Summary: Recently, I saw someone in the blog Park discussing some of the features of C # string. In most cases, a string is discussed from a coding perspective. I feel very curious, in the running tense, how string is associated with these features. This article will focus on explaining some of the features of C # string by observing the layout of the string within the process through WinDbg.
Problem
C # string has two more interesting features.
- the constant of the string.

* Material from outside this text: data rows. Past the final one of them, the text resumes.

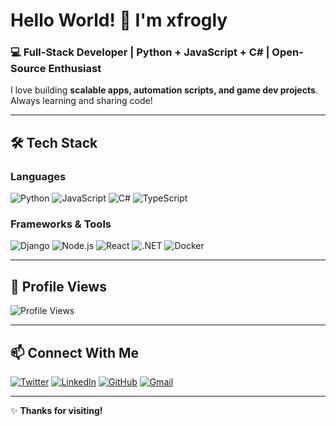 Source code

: # Hello World! 👋 I'm **xfrogly**  

### 💻 Full-Stack Developer | Python + JavaScript + C# | Open-Source Enthusiast  

I love building **scalable apps, automation scripts, and game dev projects**. Always learning and sharing code! 

---

## 🛠️ **Tech Stack**  

### **Languages**  
![Python](https://img.shields.io/badge/Python-3776AB?style=for-the-badge&logo=python&logoColor=white)
![JavaScript](https://img.shields.io/badge/JavaScript-F7DF1E?style=for-the-badge&logo=javascript&logoColor=black)
![C#](https://img.shields.io/badge/C%23-239120?style=for-the-badge&logo=c-sharp&logoColor=white)
![TypeScript](https://img.shields.io/badge/TypeScript-3178C6?style=for-the-badge&logo=typescript&logoColor=white)

### **Frameworks & Tools**  
![Django](https://img.shields.io/badge/Django-092E20?style=for-the-badge&logo=django&logoColor=white)
![Node.js](https://img.shields.io/badge/Node.js-339933?style=for-the-badge&logo=node.js&logoColor=white)
![React](https://img.shields.io/badge/React-61DAFB?style=for-the-badge&logo=react&logoColor=black)
![.NET](https://img.shields.io/badge/.NET-512BD4?style=for-the-badge&logo=dotnet&logoColor=white)
![Docker](https://img.shields.io/badge/Docker-2496ED?style=for-the-badge&logo=docker&logoColor=white)

---

## 👀 **Profile Views**  
![Profile Views](https://komarev.com/ghpvc/?username=xfrogly&color=blueviolet&style=flat-square)  

---

## 📫 **Connect With Me**  

[![Twitter](https://img.shields.io/badge/Twitter-1DA1F2?style=for-the-badge&logo=twitter&logoColor=white)](https://twitter.com/yourhandle)
[![LinkedIn](https://img.shields.io/badge/LinkedIn-0077B5?style=for-the-badge&logo=linkedin&logoColor=white)](https://linkedin.com/in/yourprofile)
[![GitHub](https://img.shields.io/badge/GitHub-100000?style=for-the-badge&logo=github&logoColor=white)](https://github.com/xfrogly)
[![Gmail](https://img.shields.io/badge/Gmail-D14836?style=for-the-badge&logo=gmail&logoColor=white)](mailto:youremail@gmail.com)  

---

✨ **Thanks for visiting!**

String cross-characterization means that once a string is created, it cannot be changed. So that means when we change the string value, we redistribute a new piece of memory on the managed heap without affecting the value stored on the original memory address.
- the presence of a string . CLR Runtime maintains a table that holds a string, called a detention pool, that contains a reference to each unique string that is declared or created programmatically in a program. Therefore, an instance of a string with a specific value is only one in the system.
In response to two features, I have some questions.
- How does string constancy make interesting results when strings are compared? Why does its comparison result be different from the results of other reference types?
- What kind of string will be placed in the detention pool?
- What is the data structure of the detention pool? Is it really a hashtable?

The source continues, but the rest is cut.